# Work order
Your answer should be every line from the records that contains "Arduino".

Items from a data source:
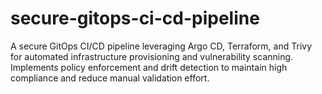 # secure-gitops-ci-cd-pipeline
A secure GitOps CI/CD pipeline leveraging Argo CD, Terraform, and Trivy for automated infrastructure provisioning and vulnerability scanning. Implements policy enforcement and drift detection to maintain high compliance and reduce manual validation effort.
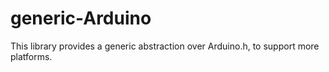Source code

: # generic-Arduino
This library provides a generic abstraction over Arduino.h, to support more platforms.
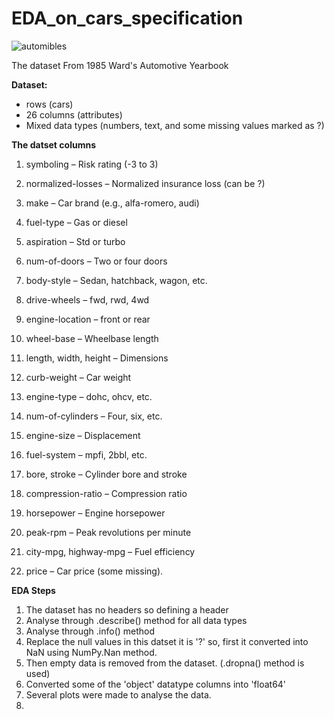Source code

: # EDA_on_cars_specification

![automibles](https://github.com/user-attachments/assets/563a8de4-968a-4756-8fa0-77185e1be344)

The dataset From 1985 Ward's Automotive Yearbook

**Dataset:**
*  rows (cars)
* 26 columns (attributes)
* Mixed data types (numbers, text, and some missing values marked as ?)

**The datset columns**
1. symboling – Risk rating (-3 to 3)

2. normalized-losses – Normalized insurance loss (can be ?)

3. make – Car brand (e.g., alfa-romero, audi)

4. fuel-type – Gas or diesel

5. aspiration – Std or turbo

6. num-of-doors – Two or four doors

7. body-style – Sedan, hatchback, wagon, etc.

8. drive-wheels – fwd, rwd, 4wd

9. engine-location – front or rear

10. wheel-base – Wheelbase length

11. length, width, height – Dimensions

12. curb-weight – Car weight

13. engine-type – dohc, ohcv, etc.

14. num-of-cylinders – Four, six, etc.

15. engine-size – Displacement

16. fuel-system – mpfi, 2bbl, etc.

17. bore, stroke – Cylinder bore and stroke

18. compression-ratio – Compression ratio

19. horsepower – Engine horsepower

20. peak-rpm – Peak revolutions per minute

21. city-mpg, highway-mpg – Fuel efficiency

22. price – Car price (some missing).

**EDA Steps**

1. The dataset has no headers so defining a header
2. Analyse through .describe() method for all data types
3. Analyse through .info() method 
4. Replace the null values in this datset it is '?' so, first it converted into NaN using NumPy.Nan method.
5. Then empty data is removed from the dataset. (.dropna() method is used)
6. Converted some of the 'object' datatype columns into 'float64'
7. Several plots were made to analyse the data.
8. 
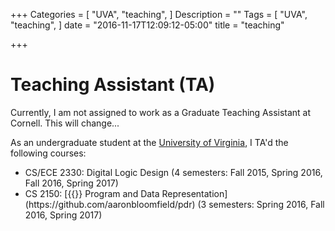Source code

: +++
Categories = [
  "UVA",
  "teaching",
]
Description = ""
Tags = [
  "UVA",
  "teaching",
]
date = "2016-11-17T12:09:12-05:00"
title = "teaching"

+++
<h1>Teaching Assistant (TA)</h1>
Currently, I am not assigned to work as a Graduate Teaching Assistant at
Cornell. This will change...

As an undergraduate student at the [University of Virginia](http://www.virginia.edu), I TA'd the following courses:
<ul class="ul-interests fa-ul">
<li>
<i class="fa-li fa fa-university"></i>
CS/ECE 2330: Digital Logic
Design (4 semesters: Fall 2015, Spring 2016, Fall 2016, Spring 2017)
</li>
<li>
<i class="fa-li fa fa-university"></i>
CS 2150: [{{<fa github>}} Program and Data
Representation](https://github.com/aaronbloomfield/pdr)
(3 semesters: Spring 2016, Fall 2016, Spring 2017)
</li>
</ul>
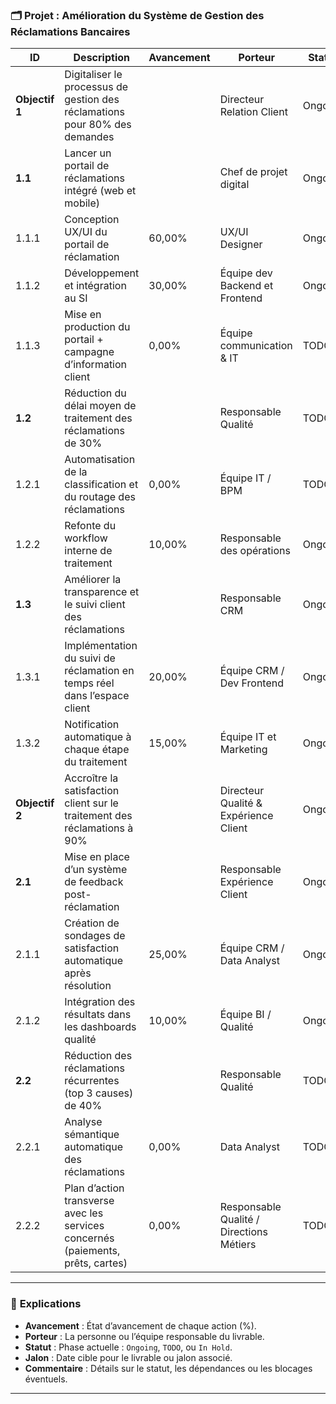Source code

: ### 🗂️ **Projet : Amélioration du Système de Gestion des Réclamations Bancaires**

| **ID**         | **Description**                                                                 | **Avancement** | **Porteur**                              | **Statut** | **Jalon** | **Commentaire**                                         |
| -------------- | ------------------------------------------------------------------------------- | -------------- | ---------------------------------------- | ---------- | --------- | ------------------------------------------------------- |
| **Objectif 1** | Digitaliser le processus de gestion des réclamations pour 80% des demandes      |                | Directeur Relation Client                | Ongoing    | T4 2024   |                                                         |
| **1.1**        | Lancer un portail de réclamations intégré (web et mobile)                       |                | Chef de projet digital                   | Ongoing    | T4 2024   |                                                         |
| 1.1.1          | Conception UX/UI du portail de réclamation                                      | 60,00%         | UX/UI Designer                           | Ongoing    | T3 2024   |                                                         |
| 1.1.2          | Développement et intégration au SI                                              | 30,00%         | Équipe dev Backend et Frontend           | Ongoing    | T4 2024   | En cours de tests API avec le CRM                       |
| 1.1.3          | Mise en production du portail + campagne d’information client                   | 0,00%          | Équipe communication & IT                | TODO       | T4 2024   | Dépend du jalon 1.1.2                                   |
| **1.2**        | Réduction du délai moyen de traitement des réclamations de 30%                  |                | Responsable Qualité                      | TODO       | T4 2024   |                                                         |
| 1.2.1          | Automatisation de la classification et du routage des réclamations              | 0,00%          | Équipe IT / BPM                          | TODO       | T4 2024   | En attente de validation de l’arborescence de typologie |
| 1.2.2          | Refonte du workflow interne de traitement                                       | 10,00%         | Responsable des opérations               | Ongoing    | T4 2024   | Phase de test avec un pilote dans deux agences          |
| **1.3**        | Améliorer la transparence et le suivi client des réclamations                   |                | Responsable CRM                          | Ongoing    | T4 2024   |                                                         |
| 1.3.1          | Implémentation du suivi de réclamation en temps réel dans l’espace client       | 20,00%         | Équipe CRM / Dev Frontend                | Ongoing    | T4 2024   | Lié au jalon 1.1.2                                      |
| 1.3.2          | Notification automatique à chaque étape du traitement                           | 15,00%         | Équipe IT et Marketing                   | Ongoing    | T4 2024   | En cours de test sur canal email                        |
| **Objectif 2** | Accroître la satisfaction client sur le traitement des réclamations à 90%       |                | Directeur Qualité & Expérience Client    | Ongoing    | T1 2025   |                                                         |
| **2.1**        | Mise en place d’un système de feedback post-réclamation                         |                | Responsable Expérience Client            | Ongoing    | T1 2025   |                                                         |
| 2.1.1          | Création de sondages de satisfaction automatique après résolution               | 25,00%         | Équipe CRM / Data Analyst                | Ongoing    | T1 2025   |                                                         |
| 2.1.2          | Intégration des résultats dans les dashboards qualité                           | 10,00%         | Équipe BI / Qualité                      | Ongoing    | T1 2025   |                                                         |
| **2.2**        | Réduction des réclamations récurrentes (top 3 causes) de 40%                    |                | Responsable Qualité                      | TODO       | T1 2025   |                                                         |
| 2.2.1          | Analyse sémantique automatique des réclamations                                 | 0,00%          | Data Analyst                             | TODO       | T1 2025   | En attente des données consolidées du T3                |
| 2.2.2          | Plan d’action transverse avec les services concernés (paiements, prêts, cartes) | 0,00%          | Responsable Qualité / Directions Métiers | TODO       | T1 2025   | Démarrage prévu après livraison du rapport d’analyse    |

---

### 📌 **Explications**

* **Avancement** : État d’avancement de chaque action (%).
* **Porteur** : La personne ou l’équipe responsable du livrable.
* **Statut** : Phase actuelle : `Ongoing`, `TODO`, ou `In Hold`.
* **Jalon** : Date cible pour le livrable ou jalon associé.
* **Commentaire** : Détails sur le statut, les dépendances ou les blocages éventuels.

---

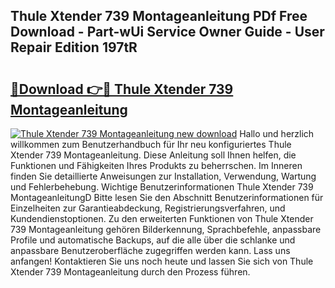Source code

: ## Thule Xtender 739 Montageanleitung PDf Free Download - Part-wUi Service Owner Guide - User Repair Edition 197tR

# <h2><a href="http://df8rm8b.blite.top/?on=Thule+Xtender+739+Montageanleitung">🔗Download 👉🔴 Thule Xtender 739 Montageanleitung</a></h2>

[![Thule Xtender 739 Montageanleitung new download](https://i.imgur.com/lujVjoI.png)](http://df8rm8b.blite.top/?on=Thule+Xtender+739+Montageanleitung)
Hallo und herzlich willkommen zum Benutzerhandbuch für Ihr neu konfiguriertes Thule Xtender 739 Montageanleitung. Diese Anleitung soll Ihnen helfen, die Funktionen und Fähigkeiten Ihres Produkts zu beherrschen. Im Inneren finden Sie detaillierte Anweisungen zur Installation, Verwendung, Wartung und Fehlerbehebung. Wichtige Benutzerinformationen Thule Xtender 739 MontageanleitungD Bitte lesen Sie den Abschnitt Benutzerinformationen für Einzelheiten zur Garantieabdeckung, Registrierungsverfahren, und Kundendienstoptionen. Zu den erweiterten Funktionen von Thule Xtender 739 Montageanleitung gehören Bilderkennung, Sprachbefehle, anpassbare Profile und automatische Backups, auf die alle über die schlanke und anpassbare Benutzeroberfläche zugegriffen werden kann. Lass uns anfangen! Kontaktieren Sie uns noch heute und lassen Sie sich von Thule Xtender 739 Montageanleitung durch den Prozess führen.

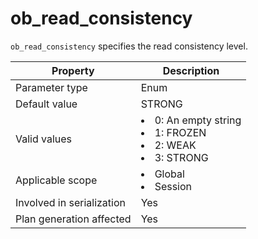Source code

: ob_read_consistency
========================================
<!-- # docslug#/oceanbase-database/oceanbase-database/V4.0.0/ob_read_consistency-1-2-3 -->
`ob_read_consistency` specifies the read consistency level.


| **Property** | **Description** |
|----------|-------------------------------------------------------------------------------------------------------------------------------------------------------------------------------------------------------|
| Parameter type | Enum |
| Default value | STRONG |
| Valid values | <li> 0: An empty string   <li> 1: FROZEN   <li> 2: WEAK   <li> 3: STRONG |
| Applicable scope | <li> Global   <li> Session |
| Involved in serialization | Yes |
| Plan generation affected | Yes |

# Expected answer
: # generic-Arduino
This library provides a generic abstraction over Arduino.h, to support more platforms.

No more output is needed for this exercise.